Listed entries Block Start
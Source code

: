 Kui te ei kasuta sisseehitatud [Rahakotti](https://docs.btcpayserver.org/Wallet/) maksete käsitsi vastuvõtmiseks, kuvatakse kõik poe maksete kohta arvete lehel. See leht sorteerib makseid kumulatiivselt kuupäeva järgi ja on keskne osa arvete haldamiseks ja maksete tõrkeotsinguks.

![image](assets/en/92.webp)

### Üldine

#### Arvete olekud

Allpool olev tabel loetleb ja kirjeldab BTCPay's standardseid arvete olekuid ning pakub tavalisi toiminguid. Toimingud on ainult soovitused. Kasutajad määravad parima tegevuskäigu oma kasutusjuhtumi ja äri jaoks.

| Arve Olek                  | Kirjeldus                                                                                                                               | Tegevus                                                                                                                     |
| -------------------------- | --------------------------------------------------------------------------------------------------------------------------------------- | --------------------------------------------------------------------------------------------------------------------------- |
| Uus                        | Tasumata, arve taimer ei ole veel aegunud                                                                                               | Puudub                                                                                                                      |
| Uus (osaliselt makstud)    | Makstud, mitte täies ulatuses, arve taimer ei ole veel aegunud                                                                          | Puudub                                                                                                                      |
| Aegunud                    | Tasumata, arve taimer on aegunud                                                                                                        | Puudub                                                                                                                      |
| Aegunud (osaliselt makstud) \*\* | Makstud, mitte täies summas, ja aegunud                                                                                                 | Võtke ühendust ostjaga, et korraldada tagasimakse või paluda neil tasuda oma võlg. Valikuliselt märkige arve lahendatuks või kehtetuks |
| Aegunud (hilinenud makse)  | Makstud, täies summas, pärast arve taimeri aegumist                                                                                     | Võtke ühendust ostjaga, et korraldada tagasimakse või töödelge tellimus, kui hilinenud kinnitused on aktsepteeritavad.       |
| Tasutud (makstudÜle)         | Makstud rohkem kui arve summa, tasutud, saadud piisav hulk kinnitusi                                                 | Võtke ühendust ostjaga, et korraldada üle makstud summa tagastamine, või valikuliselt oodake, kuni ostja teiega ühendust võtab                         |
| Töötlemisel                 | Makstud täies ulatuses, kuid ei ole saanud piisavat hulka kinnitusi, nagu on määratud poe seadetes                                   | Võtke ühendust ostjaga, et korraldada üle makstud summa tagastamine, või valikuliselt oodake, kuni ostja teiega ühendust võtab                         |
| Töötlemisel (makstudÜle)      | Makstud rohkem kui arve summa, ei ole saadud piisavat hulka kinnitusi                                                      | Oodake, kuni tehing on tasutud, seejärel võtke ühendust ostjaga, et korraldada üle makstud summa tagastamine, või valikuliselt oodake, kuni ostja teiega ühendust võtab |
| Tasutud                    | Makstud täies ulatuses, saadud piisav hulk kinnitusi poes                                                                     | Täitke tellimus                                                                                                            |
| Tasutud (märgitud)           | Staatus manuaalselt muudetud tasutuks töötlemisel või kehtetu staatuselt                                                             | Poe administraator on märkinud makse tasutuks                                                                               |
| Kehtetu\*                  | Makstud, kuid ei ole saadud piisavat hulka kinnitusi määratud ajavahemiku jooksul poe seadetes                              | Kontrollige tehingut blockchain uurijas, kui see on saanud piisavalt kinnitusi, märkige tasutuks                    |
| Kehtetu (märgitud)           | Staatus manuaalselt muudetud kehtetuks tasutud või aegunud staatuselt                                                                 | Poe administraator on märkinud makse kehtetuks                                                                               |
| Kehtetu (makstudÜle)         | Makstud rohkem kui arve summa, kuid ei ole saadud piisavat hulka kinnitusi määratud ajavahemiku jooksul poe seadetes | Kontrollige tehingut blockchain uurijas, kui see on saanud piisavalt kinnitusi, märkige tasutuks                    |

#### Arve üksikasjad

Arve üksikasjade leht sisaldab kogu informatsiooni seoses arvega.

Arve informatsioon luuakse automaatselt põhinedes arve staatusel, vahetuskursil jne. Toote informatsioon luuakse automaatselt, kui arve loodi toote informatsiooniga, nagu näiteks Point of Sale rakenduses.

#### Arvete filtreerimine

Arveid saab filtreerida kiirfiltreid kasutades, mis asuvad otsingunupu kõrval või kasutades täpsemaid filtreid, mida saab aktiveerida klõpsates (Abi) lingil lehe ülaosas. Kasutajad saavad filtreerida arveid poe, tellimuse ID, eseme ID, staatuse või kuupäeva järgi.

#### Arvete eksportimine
Listed entries Block End
■ Work order
The full listing, top to bottom: write it out again exactly.

■ Task result
Source code

: Kui te ei kasuta sisseehitatud [Rahakotti](https://docs.btcpayserver.org/Wallet/) maksete käsitsi vastuvõtmiseks, kuvatakse kõik poe maksete kohta arvete lehel. See leht sorteerib makseid kumulatiivselt kuupäeva järgi ja on keskne osa arvete haldamiseks ja maksete tõrkeotsinguks.

![image](assets/en/92.webp)

### Üldine

#### Arvete olekud

Allpool olev tabel loetleb ja kirjeldab BTCPay's standardseid arvete olekuid ning pakub tavalisi toiminguid. Toimingud on ainult soovitused. Kasutajad määravad parima tegevuskäigu oma kasutusjuhtumi ja äri jaoks.

| Arve Olek                  | Kirjeldus                                                                                                                               | Tegevus                                                                                                                     |
| -------------------------- | --------------------------------------------------------------------------------------------------------------------------------------- | --------------------------------------------------------------------------------------------------------------------------- |
| Uus                        | Tasumata, arve taimer ei ole veel aegunud                                                                                               | Puudub                                                                                                                      |
| Uus (osaliselt makstud)    | Makstud, mitte täies ulatuses, arve taimer ei ole veel aegunud                                                                          | Puudub                                                                                                                      |
| Aegunud                    | Tasumata, arve taimer on aegunud                                                                                                        | Puudub                                                                                                                      |
| Aegunud (osaliselt makstud) \*\* | Makstud, mitte täies summas, ja aegunud                                                                                                 | Võtke ühendust ostjaga, et korraldada tagasimakse või paluda neil tasuda oma võlg. Valikuliselt märkige arve lahendatuks või kehtetuks |
| Aegunud (hilinenud makse)  | Makstud, täies summas, pärast arve taimeri aegumist                                                                                     | Võtke ühendust ostjaga, et korraldada tagasimakse või töödelge tellimus, kui hilinenud kinnitused on aktsepteeritavad.       |
| Tasutud (makstudÜle)         | Makstud rohkem kui arve summa, tasutud, saadud piisav hulk kinnitusi                                                 | Võtke ühendust ostjaga, et korraldada üle makstud summa tagastamine, või valikuliselt oodake, kuni ostja teiega ühendust võtab                         |
| Töötlemisel                 | Makstud täies ulatuses, kuid ei ole saanud piisavat hulka kinnitusi, nagu on määratud poe seadetes                                   | Võtke ühendust ostjaga, et korraldada üle makstud summa tagastamine, või valikuliselt oodake, kuni ostja teiega ühendust võtab                         |
| Töötlemisel (makstudÜle)      | Makstud rohkem kui arve summa, ei ole saadud piisavat hulka kinnitusi                                                      | Oodake, kuni tehing on tasutud, seejärel võtke ühendust ostjaga, et korraldada üle makstud summa tagastamine, või valikuliselt oodake, kuni ostja teiega ühendust võtab |
| Tasutud                    | Makstud täies ulatuses, saadud piisav hulk kinnitusi poes                                                                     | Täitke tellimus                                                                                                            |
| Tasutud (märgitud)           | Staatus manuaalselt muudetud tasutuks töötlemisel või kehtetu staatuselt                                                             | Poe administraator on märkinud makse tasutuks                                                                               |
| Kehtetu\*                  | Makstud, kuid ei ole saadud piisavat hulka kinnitusi määratud ajavahemiku jooksul poe seadetes                              | Kontrollige tehingut blockchain uurijas, kui see on saanud piisavalt kinnitusi, märkige tasutuks                    |
| Kehtetu (märgitud)           | Staatus manuaalselt muudetud kehtetuks tasutud või aegunud staatuselt                                                                 | Poe administraator on märkinud makse kehtetuks                                                                               |
| Kehtetu (makstudÜle)         | Makstud rohkem kui arve summa, kuid ei ole saadud piisavat hulka kinnitusi määratud ajavahemiku jooksul poe seadetes | Kontrollige tehingut blockchain uurijas, kui see on saanud piisavalt kinnitusi, märkige tasutuks                    |

#### Arve üksikasjad

Arve üksikasjade leht sisaldab kogu informatsiooni seoses arvega.

Arve informatsioon luuakse automaatselt põhinedes arve staatusel, vahetuskursil jne. Toote informatsioon luuakse automaatselt, kui arve loodi toote informatsiooniga, nagu näiteks Point of Sale rakenduses.

#### Arvete filtreerimine

Arveid saab filtreerida kiirfiltreid kasutades, mis asuvad otsingunupu kõrval või kasutades täpsemaid filtreid, mida saab aktiveerida klõpsates (Abi) lingil lehe ülaosas. Kasutajad saavad filtreerida arveid poe, tellimuse ID, eseme ID, staatuse või kuupäeva järgi.

#### Arvete eksportimine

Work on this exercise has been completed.